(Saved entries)

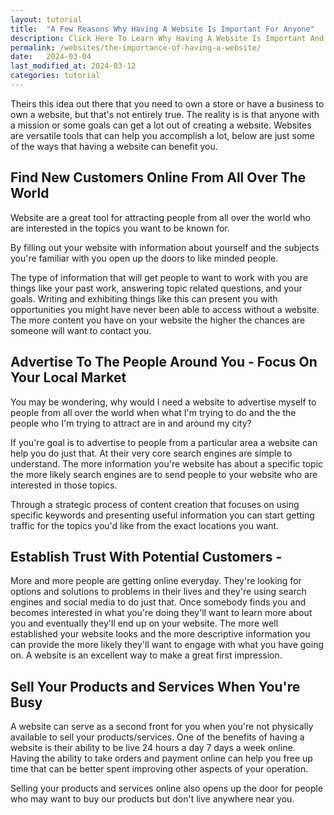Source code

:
 ```yaml
---
layout: tutorial
title:  "A Few Reasons Why Having A Website Is Important For Anyone"
description: Click Here To Learn Why Having A Website Is Important And How It Can Help You Start A Business, Improve The One You Already Have, or aid you in Your Passions
permalink: /websites/the-importance-of-having-a-website/
date:   2024-03-04
last_modified_at: 2024-03-12
categories: tutorial
---
```

Theirs this idea out there that you need to own a store or have a business to own a website, but that's not entirely true. The reality is is that anyone with a mission or some goals can get a lot out of creating a website. Websites are versatile tools that can help you accomplish a lot, below are just some of the ways that having a website can benefit you.

## Find New Customers Online From All Over The World
Website are a great tool for attracting people from all over the world who are interested in the topics you want to be known for.

By filling out your website with information about yourself and the subjects you're familiar with you open up the doors to like minded people.  

The type of information that will get people to want to work with you are things like your past work, answering topic related questions, and your goals. Writing and exhibiting things like this can present you with opportunities you might have never been able to access without a website. The more content you have on your website the higher the chances are someone will want to contact you.

## Advertise To The People Around You - Focus On Your Local Market
You may be wondering, why would I need a website to advertise myself to people from all over the world when what I'm trying to do and the the people who I'm trying to attract are in and around my city? 

If you're goal is to advertise to people from a particular area a website can help you do just that. At their very core search engines are simple to understand. The more information you're website has about a specific topic the more likely search engines are to send people to your website who are interested in those topics. 

Through a strategic process of content creation that focuses on using specific keywords and presenting useful information you can start getting traffic for the topics you'd like from the exact locations you want. 
 
## Establish Trust With Potential Customers - 
More and more people are getting online everyday. They're looking for options and solutions to problems in their lives and they're using search engines and social media to do just that. Once somebody finds you and becomes interested in what you're doing they'll want to learn more about you and eventually they'll end up on your website. The more well established your website looks and the more descriptive information you can provide the more likely they'll want to engage with what you have going on. A website is an excellent way to make a great first impression. 

## Sell Your Products and Services When You're Busy
A website can serve as a second front for you when you're not physically available to sell your products/services. One of the benefits of having a website is their ability to be live 24 hours a day 7 days a week online. Having the ability to take orders and payment online can help you free up time that can be better spent improving other aspects of your operation.

Selling your products and services online also opens up the door for people who may want to buy our products but don't live anywhere near you. 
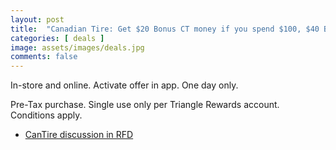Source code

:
 ```yaml
---
layout: post
title:  "Canadian Tire: Get $20 Bonus CT money if you spend $100, $40 Bonus CT money if you spend $200, or $60 bonus CT money if you spend $400 on Thurs Mar 21st 2024 only"
categories: [ deals ]
image: assets/images/deals.jpg
comments: false
---
```


In-store and online.  Activate offer in app. One day only.

Pre-Tax purchase. Single use only per Triangle Rewards account. Conditions apply.

- [CanTire discussion in RFD](https://forums.redflagdeals.com/canadian-tire-early-spring-super-sale-mar-21-spend-100-get-20-bonus-ct-money-more-2682150/)

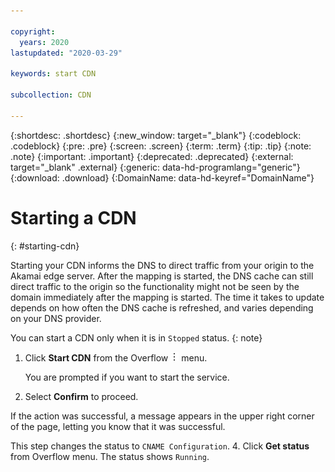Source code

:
 ```yaml
---

copyright:
  years: 2020
lastupdated: "2020-03-29"

keywords: start CDN

subcollection: CDN

---
```

{:shortdesc: .shortdesc}
{:new_window: target="_blank"}
{:codeblock: .codeblock}
{:pre: .pre}
{:screen: .screen}
{:term: .term}
{:tip: .tip}
{:note: .note}
{:important: .important}
{:deprecated: .deprecated}
{:external: target="_blank" .external}
{:generic: data-hd-programlang="generic"}
{:download: .download}
{:DomainName: data-hd-keyref="DomainName"}


# Starting a CDN
{: #starting-cdn}

Starting your CDN informs the DNS to direct traffic from your origin to the Akamai edge server. After the mapping is started, the DNS cache can still direct traffic to the origin so the functionality might not be seen by the domain immediately after the mapping is started. The time it takes to update depends on how often the DNS cache is refreshed, and varies depending on your DNS provider.

You can start a CDN only when it is in `Stopped` status.
{: note}

1. Click **Start CDN** from the Overflow ![Overflow menu](images/overflow.png) menu. 

   You are prompted if you want to start the service.
2.  Select **Confirm** to proceed.

   If the action was successful, a message appears in the upper right corner of the page, letting you know that it was successful.

   This step changes the status to `CNAME Configuration`.
4. Click **Get status** from Overflow menu. The status shows `Running`.
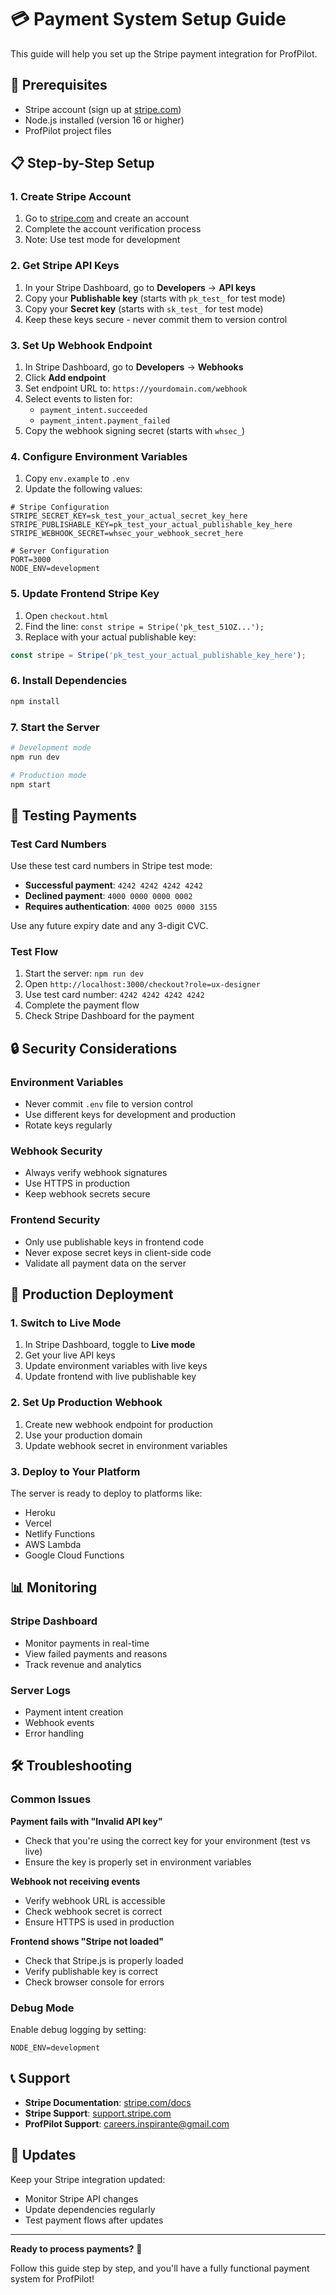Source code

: # 💳 Payment System Setup Guide

This guide will help you set up the Stripe payment integration for ProfPilot.

## 🔧 Prerequisites

- Stripe account (sign up at [stripe.com](https://stripe.com))
- Node.js installed (version 16 or higher)
- ProfPilot project files

## 📋 Step-by-Step Setup

### 1. Create Stripe Account

1. Go to [stripe.com](https://stripe.com) and create an account
2. Complete the account verification process
3. Note: Use test mode for development

### 2. Get Stripe API Keys

1. In your Stripe Dashboard, go to **Developers** → **API keys**
2. Copy your **Publishable key** (starts with `pk_test_` for test mode)
3. Copy your **Secret key** (starts with `sk_test_` for test mode)
4. Keep these keys secure - never commit them to version control

### 3. Set Up Webhook Endpoint

1. In Stripe Dashboard, go to **Developers** → **Webhooks**
2. Click **Add endpoint**
3. Set endpoint URL to: `https://yourdomain.com/webhook`
4. Select events to listen for:
   - `payment_intent.succeeded`
   - `payment_intent.payment_failed`
5. Copy the webhook signing secret (starts with `whsec_`)

### 4. Configure Environment Variables

1. Copy `env.example` to `.env`
2. Update the following values:

```env
# Stripe Configuration
STRIPE_SECRET_KEY=sk_test_your_actual_secret_key_here
STRIPE_PUBLISHABLE_KEY=pk_test_your_actual_publishable_key_here
STRIPE_WEBHOOK_SECRET=whsec_your_webhook_secret_here

# Server Configuration
PORT=3000
NODE_ENV=development
```

### 5. Update Frontend Stripe Key

1. Open `checkout.html`
2. Find the line: `const stripe = Stripe('pk_test_51OZ...');`
3. Replace with your actual publishable key:

```javascript
const stripe = Stripe('pk_test_your_actual_publishable_key_here');
```

### 6. Install Dependencies

```bash
npm install
```

### 7. Start the Server

```bash
# Development mode
npm run dev

# Production mode
npm start
```

## 🧪 Testing Payments

### Test Card Numbers

Use these test card numbers in Stripe test mode:

- **Successful payment**: `4242 4242 4242 4242`
- **Declined payment**: `4000 0000 0000 0002`
- **Requires authentication**: `4000 0025 0000 3155`

Use any future expiry date and any 3-digit CVC.

### Test Flow

1. Start the server: `npm run dev`
2. Open `http://localhost:3000/checkout?role=ux-designer`
3. Use test card number: `4242 4242 4242 4242`
4. Complete the payment flow
5. Check Stripe Dashboard for the payment

## 🔒 Security Considerations

### Environment Variables
- Never commit `.env` file to version control
- Use different keys for development and production
- Rotate keys regularly

### Webhook Security
- Always verify webhook signatures
- Use HTTPS in production
- Keep webhook secrets secure

### Frontend Security
- Only use publishable keys in frontend code
- Never expose secret keys in client-side code
- Validate all payment data on the server

## 🚀 Production Deployment

### 1. Switch to Live Mode

1. In Stripe Dashboard, toggle to **Live mode**
2. Get your live API keys
3. Update environment variables with live keys
4. Update frontend with live publishable key

### 2. Set Up Production Webhook

1. Create new webhook endpoint for production
2. Use your production domain
3. Update webhook secret in environment variables

### 3. Deploy to Your Platform

The server is ready to deploy to platforms like:
- Heroku
- Vercel
- Netlify Functions
- AWS Lambda
- Google Cloud Functions

## 📊 Monitoring

### Stripe Dashboard
- Monitor payments in real-time
- View failed payments and reasons
- Track revenue and analytics

### Server Logs
- Payment intent creation
- Webhook events
- Error handling

## 🛠️ Troubleshooting

### Common Issues

**Payment fails with "Invalid API key"**
- Check that you're using the correct key for your environment (test vs live)
- Ensure the key is properly set in environment variables

**Webhook not receiving events**
- Verify webhook URL is accessible
- Check webhook secret is correct
- Ensure HTTPS is used in production

**Frontend shows "Stripe not loaded"**
- Check that Stripe.js is properly loaded
- Verify publishable key is correct
- Check browser console for errors

### Debug Mode

Enable debug logging by setting:
```env
NODE_ENV=development
```

## 📞 Support

- **Stripe Documentation**: [stripe.com/docs](https://stripe.com/docs)
- **Stripe Support**: [support.stripe.com](https://support.stripe.com)
- **ProfPilot Support**: careers.inspirante@gmail.com

## 🔄 Updates

Keep your Stripe integration updated:
- Monitor Stripe API changes
- Update dependencies regularly
- Test payment flows after updates

---

**Ready to process payments?** 🎉

Follow this guide step by step, and you'll have a fully functional payment system for ProfPilot!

_Required action_
Beginning with the line that has "- Ensure the" and ending with the line that has "- Monitor Stripe API changes", set down the lines above exactly and include no others.

_Final answer_
- Ensure the key is properly set in environment variables

**Webhook not receiving events**
- Verify webhook URL is accessible
- Check webhook secret is correct
- Ensure HTTPS is used in production

**Frontend shows "Stripe not loaded"**
- Check that Stripe.js is properly loaded
- Verify publishable key is correct
- Check browser console for errors

### Debug Mode

Enable debug logging by setting:
```env
NODE_ENV=development
```

## 📞 Support

- **Stripe Documentation**: [stripe.com/docs](https://stripe.com/docs)
- **Stripe Support**: [support.stripe.com](https://support.stripe.com)
- **ProfPilot Support**: careers.inspirante@gmail.com

## 🔄 Updates

Keep your Stripe integration updated:
- Monitor Stripe API changes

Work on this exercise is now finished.